_Data extracts:_

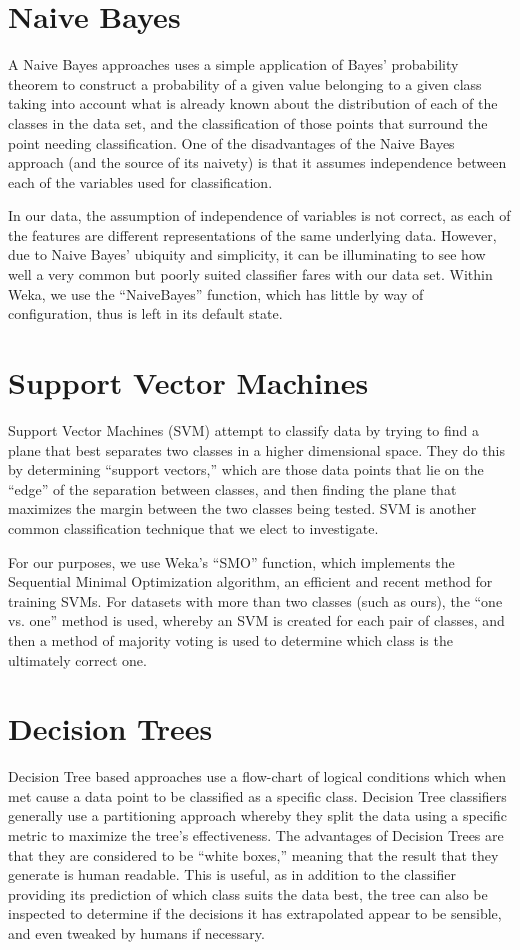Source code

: \section{Naive Bayes}
A Naive Bayes approaches uses a simple application of Bayes' probability theorem to construct a probability of a given value belonging to a given class taking into account what is already known about the distribution of each of the classes in the data set, and the classification of those points that surround the point needing classification. One of the disadvantages of the Naive Bayes approach (and the source of its naivety) is that it assumes independence between each of the variables used for classification.

In our data, the assumption of independence of variables is not correct, as each of the features are different representations of the same underlying data. However, due to Naive Bayes' ubiquity and simplicity, it can be illuminating to see how well a very common but poorly suited classifier fares with our data set. Within Weka, we use the ``NaiveBayes'' function, which has little by way of configuration, thus is left in its default state.

\section{Support Vector Machines}
Support Vector Machines (SVM) attempt to classify data by trying to find a plane that best separates two classes in a higher dimensional space. They do this by determining ``support vectors,'' which are those data points that lie on the ``edge'' of the separation between classes, and then finding the plane that maximizes the margin between the two classes being tested. SVM is another common classification technique that we elect to investigate.

For our purposes, we use Weka's ``SMO'' function, which implements the Sequential Minimal Optimization algorithm, an efficient and recent method for training SVMs. For datasets with more than two classes (such as ours), the ``one vs. one'' method is used, whereby an SVM is created for each pair of classes, and then a method of majority voting is used to determine which class is the ultimately correct one.

\section{Decision Trees}
Decision Tree based approaches use a flow-chart of logical conditions which when met cause a data point to be classified as a specific class. Decision Tree classifiers generally use a partitioning approach whereby they split the data using a specific metric to maximize the tree's effectiveness. The advantages of Decision Trees are that they are considered to be ``white boxes,'' meaning that the result that they generate is human readable. This is useful, as in addition to the classifier providing its prediction of which class suits the data best, the tree can also be inspected to determine if the decisions it has extrapolated appear to be sensible, and even tweaked by humans if necessary.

_Instructions for the task:_ Copy every record character for character. Skip the pictures.

_Response to the task:_
Source code

: \section{Naive Bayes}
A Naive Bayes approaches uses a simple application of Bayes' probability theorem to construct a probability of a given value belonging to a given class taking into account what is already known about the distribution of each of the classes in the data set, and the classification of those points that surround the point needing classification. One of the disadvantages of the Naive Bayes approach (and the source of its naivety) is that it assumes independence between each of the variables used for classification.

In our data, the assumption of independence of variables is not correct, as each of the features are different representations of the same underlying data. However, due to Naive Bayes' ubiquity and simplicity, it can be illuminating to see how well a very common but poorly suited classifier fares with our data set. Within Weka, we use the ``NaiveBayes'' function, which has little by way of configuration, thus is left in its default state.

\section{Support Vector Machines}
Support Vector Machines (SVM) attempt to classify data by trying to find a plane that best separates two classes in a higher dimensional space. They do this by determining ``support vectors,'' which are those data points that lie on the ``edge'' of the separation between classes, and then finding the plane that maximizes the margin between the two classes being tested. SVM is another common classification technique that we elect to investigate.

For our purposes, we use Weka's ``SMO'' function, which implements the Sequential Minimal Optimization algorithm, an efficient and recent method for training SVMs. For datasets with more than two classes (such as ours), the ``one vs. one'' method is used, whereby an SVM is created for each pair of classes, and then a method of majority voting is used to determine which class is the ultimately correct one.

\section{Decision Trees}
Decision Tree based approaches use a flow-chart of logical conditions which when met cause a data point to be classified as a specific class. Decision Tree classifiers generally use a partitioning approach whereby they split the data using a specific metric to maximize the tree's effectiveness. The advantages of Decision Trees are that they are considered to be ``white boxes,'' meaning that the result that they generate is human readable. This is useful, as in addition to the classifier providing its prediction of which class suits the data best, the tree can also be inspected to determine if the decisions it has extrapolated appear to be sensible, and even tweaked by humans if necessary.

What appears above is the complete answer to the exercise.